Now, let’s move on to some red sparks with an excerpt from Sydney’s Americana romance An Irresistible Temptation.

SETUP OF THE SCENE: In An Irresistible Temptation, heartbroken Sophie Malloy has just disembarked a train from Boston to Spring City, CO. Expecting to be met by her sister-in-law’s friends, she finds herself alone in a small and dusty western town. Not one to sit around waiting, she drags her trunk while carrying her carpet bag along the town’s main thoroughfare.
EXCERPT
“Main Street” stated the sign, as she approached the first block of buildings and she paused. It had to be a joke as she saw no other streets at all. But on the horizon were mountains, grand, even awe-inspiring. She shivered despite the heat of the day and the difficult task at hand. She really was on the edge of nowhere.
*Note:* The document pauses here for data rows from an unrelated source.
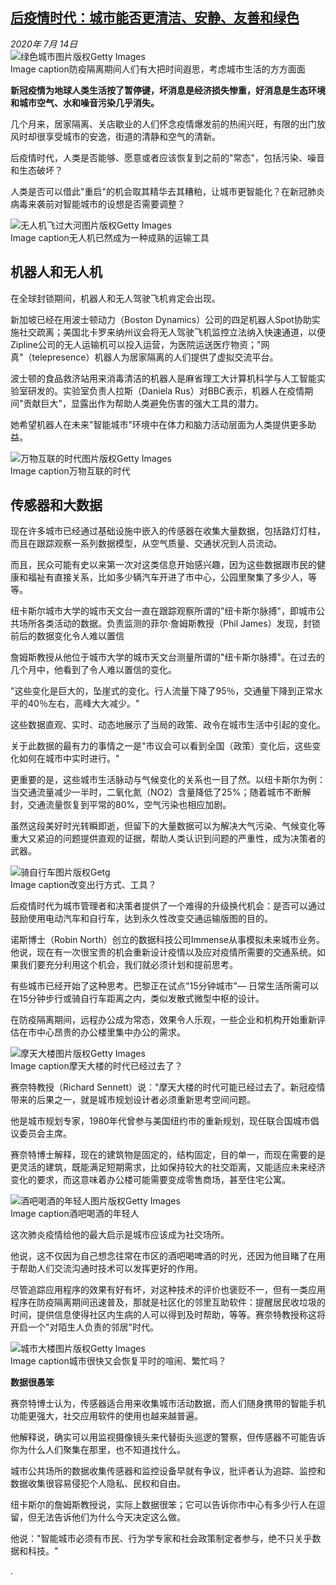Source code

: <!--1594763203000-->
[后疫情时代：城市能否更清洁、安静、友善和绿色](http://www.bbc.com/zhongwen/simp/science-53404178)
------

<div><i>2020年 7月 14日</i></div><div><div class="story-body__inner" property="articleBody"><div class="media-landscape has-caption full-width lead"><span class="image-and-copyright-container"><img class="js-image-replace" alt="绿色城市" src="https://images.weserv.nl/?url=ichef.bbci.co.uk/news/640/cpsprodpb/CC10/production/_113204225_greencity.jpg"><span class="off-screen">图片版权</span><span class="story-image-copyright">Getty Images</span></span><figcaption class="media-caption"><span class="off-screen">Image caption</span><span class="media-caption__text">防疫隔离期间人们有大把时间遐思，考虑城市生活的方方面面</span></figcaption></div><p><strong>新冠疫情为地球人类生活按了暂停键，坏消息是经济损失惨重，好消息是生态环境和城市空气、水和噪音污染几乎消失。</strong></p><div id="bbccom_mpu_3" class="bbccom_slot mpu-ad" aria-hidden="true"><div class="bbccom_advert"></div></div><p>几个月来，居家隔离、关店歇业的人们怀念疫情爆发前的热闹兴旺，有限的出门放风时却很享受城市的安逸，街道的清静和空气的清新。</p><p>后疫情时代，人类是否能够、愿意或者应该恢复到之前的"常态"，包括污染、噪音和生态破坏？</p><div id="bbccom_mpu_1_2" class="bbccom_slot mpu-ad" aria-hidden="true"><div class="bbccom_advert"></div></div><p>人类是否可以借此"重启"的机会取其精华去其糟粕，让城市更智能化？在新冠肺炎病毒来袭前对智能城市的设想是否需要调整？</p><div class="media-landscape has-caption full-width lead"><span class="image-and-copyright-container"><img class="js-image-replace" alt="无人机飞过大河" src="https://images.weserv.nl/?url=ichef.bbci.co.uk/news/640/cpsprodpb/105E0/production/_113204076_drone2.jpg"><span class="off-screen">图片版权</span><span class="story-image-copyright">Getty Images</span></span><figcaption class="media-caption"><span class="off-screen">Image caption</span><span class="media-caption__text">无人机已然成为一种成熟的运输工具</span></figcaption></div><h2 class="story-body__crosshead">机器人和无人机</h2><p>在全球封锁期间，机器人和无人驾驶飞机肯定会出现。</p><p>新加坡已经在用波士顿动力（Boston Dynamics）公司的四足机器人Spot协助实施社交疏离；美国北卡罗来纳州议会将无人驾驶飞机监控立法纳入快速通道，以便Zipline公司的无人运输机可以投入运营，为医院运送医疗物资；"网真"（telepresence）机器人为居家隔离的人们提供了虚拟交流平台。</p><p>波士顿的食品救济站用来消毒清洁的机器人是麻省理工大计算机科学与人工智能实验室研发的。实验室负责人拉斯（Daniela Rus）对BBC表示，机器人在疫情期间"贡献巨大"，显露出作为帮助人类避免伤害的强大工具的潜力。</p><p>她希望机器人在未来"智能城市"环境中在体力和脑力活动层面为人类提供更多助益。</p><div class="media-landscape has-caption full-width lead"><span class="image-and-copyright-container"><img class="js-image-replace" alt="万物互联的时代" src="https://images.weserv.nl/?url=ichef.bbci.co.uk/news/640/cpsprodpb/F50A/production/_113203726_citydata.jpg"><span class="off-screen">图片版权</span><span class="story-image-copyright">Getty Images</span></span><figcaption class="media-caption"><span class="off-screen">Image caption</span><span class="media-caption__text">万物互联的时代</span></figcaption></div><h2 class="story-body__crosshead">传感器和大数据</h2><p>现在许多城市已经通过基础设施中嵌入的传感器在收集大量数据，包括路灯灯柱，而且在跟踪观察一系列数据模型，从空气质量、交通状况到人员流动。</p><p>而且，民众可能有史以来第一次对这类信息开始感兴趣，因为这些数据跟市民的健康和福祉有直接关系，比如多少辆汽车开进了市中心，公园里聚集了多少人，等等。</p><p>纽卡斯尔城市大学的城市天文台一直在跟踪观察所谓的"纽卡斯尔脉搏"，即城市公共场所各类活动的数据。负责监测的菲尔·詹姆斯教授（Phil James）发现，封锁前后的数据变化令人难以置信</p><p>詹姆斯教授从他位于城市大学的城市天文台测量所谓的"纽卡斯尔脉搏"。在过去的几个月中，他看到了令人难以置信的变化。</p><p>"这些变化是巨大的，坠崖式的变化。行人流量下降了95％，交通量下降到正常水平的40％左右，高峰大大减少。"</p><p>这些数据直观、实时、动态地展示了当局的政策、政令在城市生活中引起的变化。</p><p>关于此数据的最有力的事情之一是"市议会可以看到全国（政策）变化后，这些变化如何在城市中实时进行。"</p><p>更重要的是，这些城市生活脉动与气候变化的关系也一目了然。以纽卡斯尔为例：当交通流量减少一半时，二氧化氮（NO2）含量降低了25%；随着城市不断解封，交通流量恢复到平常的80%，空气污染也相应加剧。</p><p>虽然这段美好时光转瞬即逝，但留下的大量数据可以为解决大气污染、气候变化等重大又紧迫的问题提供直观的证据，帮助人类认识到问题的严重性，成为决策者的武器。</p><div class="media-landscape has-caption full-width lead"><span class="image-and-copyright-container"><img class="js-image-replace" alt="骑自行车" src="https://images.weserv.nl/?url=ichef.bbci.co.uk/news/640/cpsprodpb/69A0/production/_113204072_cyclist2.jpg"><span class="off-screen">图片版权</span><span class="story-image-copyright">Getg</span></span><figcaption class="media-caption"><span class="off-screen">Image caption</span><span class="media-caption__text">改变出行方式、工具？</span></figcaption></div><p>后疫情时代为城市管理者和决策者提供了一个难得的升级换代机会：是否可以通过鼓励使用电动汽车和自行车，达到永久性改变交通运输版图的目的。</p><p>诺斯博士（Robin North）创立的数据科技公司Immense从事模拟未来城市业务。他说，现在有一次很宝贵的机会重新设计疫情以及应对疫情所需要的交通系统。如果我们要充分利用这个机会，我们就必须计划和提前思考。 </p><p>有些城市已经开始了这种思考。巴黎正在试点"15分钟城市"— 日常生活所需可以在15分钟步行或骑自行车距离之内，类似发散式微型中枢的设计。</p><p>在防疫隔离期间，远程办公成为常态，效果令人乐观，一些企业和机构开始重新评估在市中心昂贵的办公楼里集中办公的需求。</p><div class="media-landscape has-caption full-width lead"><span class="image-and-copyright-container"><img class="js-image-replace" alt="摩天大楼" src="https://images.weserv.nl/?url=ichef.bbci.co.uk/news/640/cpsprodpb/58CA/production/_113203722_skyscraper.jpg"><span class="off-screen">图片版权</span><span class="story-image-copyright">Getty Images</span></span><figcaption class="media-caption"><span class="off-screen">Image caption</span><span class="media-caption__text">摩天大楼的时代已经过去了？</span></figcaption></div><p>赛奈特教授（Richard Sennett）说："摩天大楼的时代可能已经过去了。新冠疫情带来的后果之一，就是城市规划设计者必须重新思考空间问题。</p><p>他是城市规划专家，1980年代曾参与美国纽约市的重新规划，现任联合国城市倡议委员会主席。</p><p>赛奈特博士解释，现在的建筑物是固定的，结构固定，目的单一，而现在需要的是更灵活的建筑，既能满足短期需求，比如保持较大的社交距离，又能适应未来经济变化的要求，而这意味着办公楼可能需要变成零售商场，甚至住宅公寓。</p><div class="media-landscape has-caption full-width lead"><span class="image-and-copyright-container"><img class="js-image-replace" alt="酒吧喝酒的年轻人" src="https://images.weserv.nl/?url=ichef.bbci.co.uk/news/640/cpsprodpb/11328/production/_113204407_womeninabar.jpg"><span class="off-screen">图片版权</span><span class="story-image-copyright">Getty Images</span></span><figcaption class="media-caption"><span class="off-screen">Image caption</span><span class="media-caption__text">酒吧喝酒的年轻人</span></figcaption></div><p>这次肺炎疫情给他的最大启示是城市应该成为社交场所。</p><p>他说，这不仅因为自己想念往常在市区的酒吧喝啤酒的时光，还因为他目睹了在用于帮助人们交流沟通时技术可以发挥更好的作用。</p><p>尽管追踪应用程序的效果有好有坏，对这种技术的评价也褒贬不一，但有一类应用程序在防疫隔离期间迅速普及，那就是社区化的邻里互助软件：提醒居民收垃圾的时间，提供信息使得社区内生病的人可以得到及时帮助，等等。赛奈特教授称这将开启一个"对陌生人负责的邻居"时代。</p><div class="media-landscape has-caption full-width lead"><span class="image-and-copyright-container"><img class="js-image-replace" alt="城市大楼" src="https://images.weserv.nl/?url=ichef.bbci.co.uk/news/640/cpsprodpb/1F68/production/_113204080_people2.jpg"><span class="off-screen">图片版权</span><span class="story-image-copyright">Getty Images</span></span><figcaption class="media-caption"><span class="off-screen">Image caption</span><span class="media-caption__text">城市很快又会恢复平时的喧闹、繁忙吗？</span></figcaption></div><p><strong>数据</strong><strong>很愚笨</strong></p><p>赛奈特博士认为，传感器适合用来收集城市活动数据，而人们随身携带的智能手机功能更强大，社交应用软件的使用也越来越普遍。</p><p>他解释说，确实可以用监视摄像镜头来代替街头巡逻的警察，但传感器不可能告诉你为什么人们聚集在那里，也不知道找什么。</p><p>城市公共场所的数据收集传感器和监控设备早就有争议，批评者认为追踪、监控和数据收集很容易侵犯个人隐私、民权和自由。</p><p>纽卡斯尔的詹姆斯教授说，实际上数据很笨；它可以告诉你市中心有多少行人在逗留，但无法告诉他们为什么今天决定这么做。</p><p>他说："智能城市必须有市民、行为学专家和社会政策制定者参与，绝不只关乎数据和科技。"</p><p class="story-body__introduction">.</p></div></div>
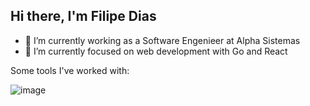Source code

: ## Hi there, I'm Filipe Dias

- 🔭 I’m currently working as a Software Engenieer at Alpha Sistemas
- 🌱 I’m currently focused on web development with Go and React

Some tools I've worked with:

![image](https://skillicons.dev/icons?i=git,react,svelte,go,nodejs,dotnet,postgres,linux,docker,aws)
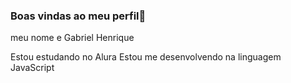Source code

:  ### Boas vindas ao meu perfil🌳

meu nome e Gabriel Henrique

Estou estudando no Alura
Estou me desenvolvendo na linguagem JavaScript
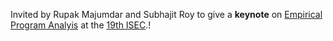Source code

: Invited by Rupak Majumdar and Subhajit Roy to give a **keynote** on <a href="https://www.mpi-sp.org/71953/news_publication_23813048_transferred?c=6054">Empirical Program Analyis</a> at the <a href="https://conf.researchr.org/attending/isec-2026/iisec-2026-keynote-speaker">19th ISEC</a>.!
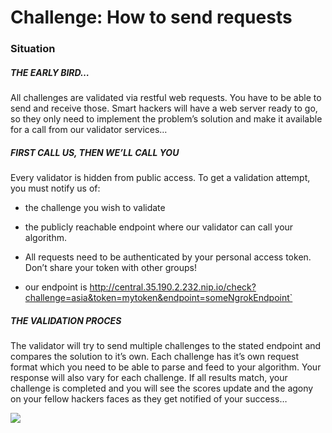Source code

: # Challenge: How to send requests

### Situation

##### THE EARLY BIRD…
All challenges are validated via restful web requests. You have to be able to send and receive those. Smart hackers will have a web server ready to go, so they only need to implement the problem’s solution and make it available for a call from our validator services…

##### FIRST CALL US, THEN WE’LL CALL YOU
Every validator is hidden from public access. To get a validation attempt, you must notify us of:

* the challenge you wish to validate
* the publicly reachable endpoint where our validator can call your algorithm.
* All requests need to be authenticated by your personal access token. Don’t share your token with other groups!

* our endpoint is http://central.35.190.2.232.nip.io/check?challenge=asia&token=mytoken&endpoint=someNgrokEndpoint`

##### THE VALIDATION PROCES
The validator will try to send multiple challenges to the stated endpoint and compares the solution to it’s own. Each challenge has it’s own request format which you need to be able to parse and feed to your algorithm. Your response will also vary for each challenge. If all results match, your challenge is completed and you will see the scores update and the agony on your fellow hackers faces as they get notified of your success…

<img src="https://www.tothepoint.company/img/htf/how_to_validate_challenges_htf.jpg"/>
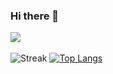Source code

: ### Hi there 👋

![](https://komarev.com/ghpvc/?username=andrei45635&style=flat-square&color=red)  
[](https://github-profile-summary-cards.vercel.app/api/cards/profile-details?username=andrei45635&theme=dark)   
![Streak](https://github-readme-streak-stats.herokuapp.com/?user=andrei45635&theme=dark)
[![Top Langs](https://github-readme-stats.vercel.app/api/top-langs/?username=andrei45635&layout=compact&theme=dark)](https://github.com/anuraghazra/github-readme-stats)
[](https://github-readme-stats.vercel.app/api?username=andrei45635&show_icons=true&theme=dark)
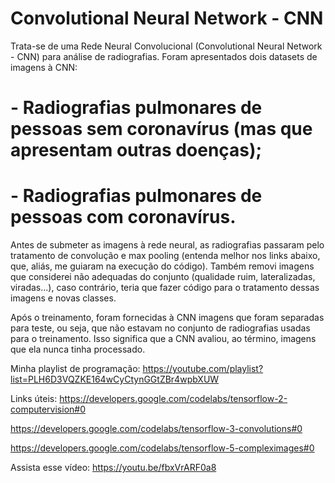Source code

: # Convolutional Neural Network - CNN

Trata-se de uma Rede Neural Convolucional (Convolutional Neural Network - CNN) para análise de radiografias. Foram apresentados dois datasets de imagens à CNN:

# - Radiografias pulmonares de pessoas sem coronavírus (mas que apresentam outras doenças);
# - Radiografias pulmonares de pessoas com coronavírus. 

Antes de submeter as imagens à rede neural, as radiografias passaram pelo tratamento de convolução e max pooling (entenda melhor nos links abaixo, que, aliás, me guiaram na execução do código). Também removi imagens que considerei não adequadas do conjunto (qualidade ruim, lateralizadas, viradas...), caso contrário, teria que fazer código para o tratamento dessas imagens e novas classes.

Após o treinamento, foram fornecidas à CNN imagens que foram separadas para teste, ou seja, que não estavam no conjunto de radiografias usadas para o treinamento. Isso significa que a CNN avaliou, ao término, imagens que ela nunca tinha processado. 

Minha playlist de programação:
https://youtube.com/playlist?list=PLH6D3VQZKE164wCyCtynGGtZBr4wpbXUW

Links úteis:
https://developers.google.com/codelabs/tensorflow-2-computervision#0

https://developers.google.com/codelabs/tensorflow-3-convolutions#0

https://developers.google.com/codelabs/tensorflow-5-compleximages#0

Assista esse vídeo:
https://youtu.be/fbxVrARF0a8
All the buildings looked similar, with flat fronts and squared off tops, though she could see behind the frontage that the roofs were slanted as any in the east. Some had a second story, with two windows over two, but that was the highest she saw. No wonder her sister-in-law had walked Boston’s streets staring up at the buildings for months after she’d arrived. 
Sophie had no idea a town could still look so . . . so primitive in this day and age. She saw no brick at all, only wood, even the sidewalks were wood, raised up a step from street level. 
Along the sidewalk was the occasional barrel, a trough, or a hitching post. Wagons were parked and horses pawed at the road that bisected the town before stretching, it seemed, all the way to the mountains in the distance. And, of course, there were people—not a lot, but some sitting on benches in front of stores, some standing in doorways. And every one of them turned to look at Sophie.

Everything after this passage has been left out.